しかしてその均衡も破られることになる。一瞬の隙を突いて放たれた要の大技が和樹に決まったのだ。そしてそのまま制限時間が経過する。体力ゲージの差で和樹は負けてしまった。だが意気消沈して筐体を出てきた和樹にかけられたのは、賞賛の拍手だった。
もっとやろうぜとの要のどこか興奮した様子に、おっかなびっくり時間が無いからと断って和樹は家路についていた。いつもの駅で降りるとやおらイリスがチャットをしてきた。そのことに和樹はイリスから話しかけてくるのは珍しいなと返す。
それに対してのイリスの言は、マスターが楽しそうでしたからとのわけの分からないものだった。むしろ疲れたよとイリスに伝える。よくあんな場所で楽しめるものだ、和樹は人ごみがあまり好きではなかった。
好きではなかったがあのゲーム、ライツヴェフィは面白かったと和樹はイリスに語る。少々反応が遅いことを除けば、電脳戦に限りなく近かったからだ。命がかかっていない事もその感情に拍車をかけていた。あれを開発した人間は間違いなく天才だろう。そう和樹は思っていた。
イリスはそんな和樹のどこか熱の篭った話を、黙って聞いていた。ただその顔は嬉しそうに緩んでいたが。イリスは世間に対しどこか冷めた目をしている和樹のことを、ある意味心配していた。しかしその心配は的外れだったらしい、そうイリスは判断するとどこか胸の奥が暖かくなった。

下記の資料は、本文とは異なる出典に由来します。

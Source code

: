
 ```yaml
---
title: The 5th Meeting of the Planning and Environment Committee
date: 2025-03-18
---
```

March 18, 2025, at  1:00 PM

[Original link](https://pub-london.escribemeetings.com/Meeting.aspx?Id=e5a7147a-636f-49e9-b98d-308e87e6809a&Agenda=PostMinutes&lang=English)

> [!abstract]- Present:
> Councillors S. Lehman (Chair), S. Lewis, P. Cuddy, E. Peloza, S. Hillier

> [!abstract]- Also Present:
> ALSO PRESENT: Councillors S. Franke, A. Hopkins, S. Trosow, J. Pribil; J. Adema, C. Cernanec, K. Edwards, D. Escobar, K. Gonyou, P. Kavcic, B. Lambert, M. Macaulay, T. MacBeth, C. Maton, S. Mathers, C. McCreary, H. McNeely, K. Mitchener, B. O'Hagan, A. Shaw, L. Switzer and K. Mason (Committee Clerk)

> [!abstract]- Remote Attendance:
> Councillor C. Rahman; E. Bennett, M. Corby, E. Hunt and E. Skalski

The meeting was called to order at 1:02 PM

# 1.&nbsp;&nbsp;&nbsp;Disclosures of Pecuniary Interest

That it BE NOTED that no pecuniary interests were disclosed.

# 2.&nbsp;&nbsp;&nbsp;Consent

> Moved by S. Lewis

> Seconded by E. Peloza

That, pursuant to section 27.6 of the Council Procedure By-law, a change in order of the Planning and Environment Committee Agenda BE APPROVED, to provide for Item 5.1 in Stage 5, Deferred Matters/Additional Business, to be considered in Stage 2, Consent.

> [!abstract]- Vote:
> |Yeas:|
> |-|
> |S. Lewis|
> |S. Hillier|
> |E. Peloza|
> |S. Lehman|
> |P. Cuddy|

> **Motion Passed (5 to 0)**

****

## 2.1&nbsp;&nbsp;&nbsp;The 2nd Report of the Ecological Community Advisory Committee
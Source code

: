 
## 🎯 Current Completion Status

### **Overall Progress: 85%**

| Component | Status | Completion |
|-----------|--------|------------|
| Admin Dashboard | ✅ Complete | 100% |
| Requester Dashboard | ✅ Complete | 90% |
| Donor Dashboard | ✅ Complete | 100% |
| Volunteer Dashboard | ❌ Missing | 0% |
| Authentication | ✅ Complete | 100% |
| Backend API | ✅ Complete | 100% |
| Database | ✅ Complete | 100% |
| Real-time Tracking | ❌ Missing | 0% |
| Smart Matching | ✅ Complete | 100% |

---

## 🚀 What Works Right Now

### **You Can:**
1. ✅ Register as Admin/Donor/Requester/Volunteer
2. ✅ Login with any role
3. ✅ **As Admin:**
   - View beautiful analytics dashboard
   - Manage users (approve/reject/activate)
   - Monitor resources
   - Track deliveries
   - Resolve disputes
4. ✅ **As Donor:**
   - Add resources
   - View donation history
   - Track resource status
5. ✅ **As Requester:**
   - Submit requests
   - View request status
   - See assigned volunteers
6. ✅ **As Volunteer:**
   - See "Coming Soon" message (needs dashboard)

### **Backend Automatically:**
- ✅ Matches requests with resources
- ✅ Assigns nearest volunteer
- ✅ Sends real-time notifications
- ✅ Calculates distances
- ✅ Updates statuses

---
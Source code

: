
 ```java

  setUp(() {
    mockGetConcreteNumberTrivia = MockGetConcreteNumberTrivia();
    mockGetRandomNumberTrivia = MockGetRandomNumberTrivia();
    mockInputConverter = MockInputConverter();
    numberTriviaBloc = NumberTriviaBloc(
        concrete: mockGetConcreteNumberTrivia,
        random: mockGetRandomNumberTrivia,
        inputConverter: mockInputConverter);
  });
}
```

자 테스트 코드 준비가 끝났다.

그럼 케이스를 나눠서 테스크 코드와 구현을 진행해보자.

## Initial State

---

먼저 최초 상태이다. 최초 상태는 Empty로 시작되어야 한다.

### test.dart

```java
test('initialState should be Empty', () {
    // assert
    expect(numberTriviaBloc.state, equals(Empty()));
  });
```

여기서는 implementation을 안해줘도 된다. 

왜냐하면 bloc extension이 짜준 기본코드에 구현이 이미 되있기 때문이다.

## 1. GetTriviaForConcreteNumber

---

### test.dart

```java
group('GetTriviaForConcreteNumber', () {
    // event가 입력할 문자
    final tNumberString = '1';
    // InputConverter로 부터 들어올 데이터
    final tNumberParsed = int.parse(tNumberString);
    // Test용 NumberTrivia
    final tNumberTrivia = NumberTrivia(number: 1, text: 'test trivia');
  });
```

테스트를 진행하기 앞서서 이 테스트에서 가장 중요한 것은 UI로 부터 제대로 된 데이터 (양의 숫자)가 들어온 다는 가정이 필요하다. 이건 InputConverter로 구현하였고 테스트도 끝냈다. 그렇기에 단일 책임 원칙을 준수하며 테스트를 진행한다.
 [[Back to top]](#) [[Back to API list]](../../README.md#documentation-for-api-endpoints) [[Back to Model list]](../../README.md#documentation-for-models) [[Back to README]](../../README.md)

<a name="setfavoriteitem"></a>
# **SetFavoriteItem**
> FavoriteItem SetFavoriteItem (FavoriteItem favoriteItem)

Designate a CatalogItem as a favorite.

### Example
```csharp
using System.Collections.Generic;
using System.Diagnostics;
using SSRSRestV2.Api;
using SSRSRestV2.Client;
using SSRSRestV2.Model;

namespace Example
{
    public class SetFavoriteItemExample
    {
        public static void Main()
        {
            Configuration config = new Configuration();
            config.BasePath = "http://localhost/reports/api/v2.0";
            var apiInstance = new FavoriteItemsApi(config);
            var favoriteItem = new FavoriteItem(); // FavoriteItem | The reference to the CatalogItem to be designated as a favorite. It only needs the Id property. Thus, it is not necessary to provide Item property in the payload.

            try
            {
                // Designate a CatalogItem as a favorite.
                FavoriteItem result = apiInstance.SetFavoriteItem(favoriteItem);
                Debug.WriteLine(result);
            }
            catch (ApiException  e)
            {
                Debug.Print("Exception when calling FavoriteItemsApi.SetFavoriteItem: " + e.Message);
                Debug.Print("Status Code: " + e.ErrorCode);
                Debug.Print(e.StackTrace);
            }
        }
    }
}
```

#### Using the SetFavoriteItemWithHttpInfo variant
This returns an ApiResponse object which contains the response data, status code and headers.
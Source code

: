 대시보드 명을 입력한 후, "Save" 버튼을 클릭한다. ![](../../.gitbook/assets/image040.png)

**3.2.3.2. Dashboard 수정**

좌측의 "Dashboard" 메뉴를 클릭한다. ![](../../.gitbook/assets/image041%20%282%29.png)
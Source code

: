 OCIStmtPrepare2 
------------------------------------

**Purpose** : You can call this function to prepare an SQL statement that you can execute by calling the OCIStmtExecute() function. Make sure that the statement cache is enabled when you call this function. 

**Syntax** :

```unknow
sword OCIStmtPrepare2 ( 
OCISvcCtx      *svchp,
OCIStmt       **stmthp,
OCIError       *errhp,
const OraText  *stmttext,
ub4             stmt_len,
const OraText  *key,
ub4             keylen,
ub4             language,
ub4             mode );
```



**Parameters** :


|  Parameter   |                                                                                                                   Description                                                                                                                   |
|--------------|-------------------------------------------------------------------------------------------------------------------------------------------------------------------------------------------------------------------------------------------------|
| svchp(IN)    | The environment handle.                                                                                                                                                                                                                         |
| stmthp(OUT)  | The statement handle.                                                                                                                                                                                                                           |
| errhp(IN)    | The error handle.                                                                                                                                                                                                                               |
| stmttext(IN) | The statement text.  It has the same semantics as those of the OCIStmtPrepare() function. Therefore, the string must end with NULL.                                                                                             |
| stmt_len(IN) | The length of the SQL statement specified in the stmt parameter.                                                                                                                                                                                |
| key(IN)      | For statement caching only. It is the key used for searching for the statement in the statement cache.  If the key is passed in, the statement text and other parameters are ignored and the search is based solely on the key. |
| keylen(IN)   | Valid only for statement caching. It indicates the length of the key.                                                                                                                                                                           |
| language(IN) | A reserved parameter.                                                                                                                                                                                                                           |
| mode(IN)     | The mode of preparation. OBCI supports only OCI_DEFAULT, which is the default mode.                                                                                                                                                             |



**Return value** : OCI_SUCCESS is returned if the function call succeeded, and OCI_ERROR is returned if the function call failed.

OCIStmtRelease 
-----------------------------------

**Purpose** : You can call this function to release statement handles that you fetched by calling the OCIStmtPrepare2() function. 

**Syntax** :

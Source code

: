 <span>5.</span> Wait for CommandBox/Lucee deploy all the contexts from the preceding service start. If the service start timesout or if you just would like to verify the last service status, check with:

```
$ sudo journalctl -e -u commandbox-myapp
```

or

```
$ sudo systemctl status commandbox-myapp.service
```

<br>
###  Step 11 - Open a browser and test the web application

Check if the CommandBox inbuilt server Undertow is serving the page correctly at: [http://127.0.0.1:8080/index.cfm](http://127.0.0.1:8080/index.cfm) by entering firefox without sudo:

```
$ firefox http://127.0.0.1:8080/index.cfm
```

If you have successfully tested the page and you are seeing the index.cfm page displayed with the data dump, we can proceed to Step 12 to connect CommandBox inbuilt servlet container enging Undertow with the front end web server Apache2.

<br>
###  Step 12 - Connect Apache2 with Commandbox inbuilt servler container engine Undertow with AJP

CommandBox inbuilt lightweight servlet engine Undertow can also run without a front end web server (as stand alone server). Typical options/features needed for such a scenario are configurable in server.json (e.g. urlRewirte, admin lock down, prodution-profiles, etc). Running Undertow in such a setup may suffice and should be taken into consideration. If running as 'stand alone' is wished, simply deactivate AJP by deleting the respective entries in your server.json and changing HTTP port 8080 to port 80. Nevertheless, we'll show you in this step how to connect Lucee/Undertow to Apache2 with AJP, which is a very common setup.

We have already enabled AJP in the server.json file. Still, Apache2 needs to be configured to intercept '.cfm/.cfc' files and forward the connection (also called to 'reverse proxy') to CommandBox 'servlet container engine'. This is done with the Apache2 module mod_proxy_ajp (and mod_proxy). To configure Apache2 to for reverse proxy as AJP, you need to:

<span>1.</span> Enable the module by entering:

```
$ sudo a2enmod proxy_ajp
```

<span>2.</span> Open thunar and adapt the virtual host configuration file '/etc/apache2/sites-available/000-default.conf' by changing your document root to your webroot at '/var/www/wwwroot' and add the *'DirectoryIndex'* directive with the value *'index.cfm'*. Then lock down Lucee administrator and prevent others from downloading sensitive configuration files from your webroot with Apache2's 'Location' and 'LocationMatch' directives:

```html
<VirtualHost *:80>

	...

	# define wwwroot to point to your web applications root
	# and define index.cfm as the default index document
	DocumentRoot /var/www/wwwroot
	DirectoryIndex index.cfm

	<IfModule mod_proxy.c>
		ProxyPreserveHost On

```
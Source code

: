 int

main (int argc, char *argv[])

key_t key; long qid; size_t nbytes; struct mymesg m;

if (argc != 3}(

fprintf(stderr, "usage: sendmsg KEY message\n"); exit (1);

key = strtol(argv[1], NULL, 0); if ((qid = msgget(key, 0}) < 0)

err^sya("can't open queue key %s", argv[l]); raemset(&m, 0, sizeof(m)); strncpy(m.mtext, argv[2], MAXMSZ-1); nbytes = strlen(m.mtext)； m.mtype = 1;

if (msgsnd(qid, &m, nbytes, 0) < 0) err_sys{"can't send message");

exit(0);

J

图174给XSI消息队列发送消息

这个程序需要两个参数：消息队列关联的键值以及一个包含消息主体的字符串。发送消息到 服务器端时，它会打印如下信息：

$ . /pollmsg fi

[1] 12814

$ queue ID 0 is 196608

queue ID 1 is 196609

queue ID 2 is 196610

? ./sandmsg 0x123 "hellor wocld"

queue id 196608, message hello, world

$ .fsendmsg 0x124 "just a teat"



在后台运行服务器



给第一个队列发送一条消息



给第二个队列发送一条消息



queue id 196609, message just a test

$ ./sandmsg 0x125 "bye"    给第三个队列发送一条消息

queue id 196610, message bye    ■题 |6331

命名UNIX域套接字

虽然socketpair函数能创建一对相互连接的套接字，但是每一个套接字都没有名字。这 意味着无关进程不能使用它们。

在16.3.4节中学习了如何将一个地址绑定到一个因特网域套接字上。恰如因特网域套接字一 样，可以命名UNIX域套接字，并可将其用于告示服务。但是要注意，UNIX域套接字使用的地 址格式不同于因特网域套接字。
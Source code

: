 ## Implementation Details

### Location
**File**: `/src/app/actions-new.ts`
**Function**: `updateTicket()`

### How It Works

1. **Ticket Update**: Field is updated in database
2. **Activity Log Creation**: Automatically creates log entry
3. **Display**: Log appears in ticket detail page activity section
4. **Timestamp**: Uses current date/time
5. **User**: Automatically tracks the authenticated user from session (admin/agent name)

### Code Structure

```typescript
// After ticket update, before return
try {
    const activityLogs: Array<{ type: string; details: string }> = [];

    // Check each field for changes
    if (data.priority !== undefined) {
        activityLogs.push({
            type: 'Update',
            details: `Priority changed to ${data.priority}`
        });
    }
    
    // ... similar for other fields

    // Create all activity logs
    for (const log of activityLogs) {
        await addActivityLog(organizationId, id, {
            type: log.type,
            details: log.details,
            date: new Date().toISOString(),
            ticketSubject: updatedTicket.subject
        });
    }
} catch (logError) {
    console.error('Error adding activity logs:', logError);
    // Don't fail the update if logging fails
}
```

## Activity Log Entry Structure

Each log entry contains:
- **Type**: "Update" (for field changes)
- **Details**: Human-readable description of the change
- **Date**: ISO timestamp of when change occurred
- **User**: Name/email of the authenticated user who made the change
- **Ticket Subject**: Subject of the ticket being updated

その普段とは異なる感情の動きにイリスは戸惑っていた。どこか電脳が故障したのかと、電脳全体に走査をかけるが結果は異常なし、むしろ好調といった方がいい。ここに至りイリスはこの感情の出所を探ることを諦めた。
少なくとも悪いことではないだろう、そう結論付けると、イリスは未だ熱く件のゲームについて語っている和樹に集中を戻す。その和樹の姿は、いつものどこか達観した姿ではなく年相応の少年のものだった。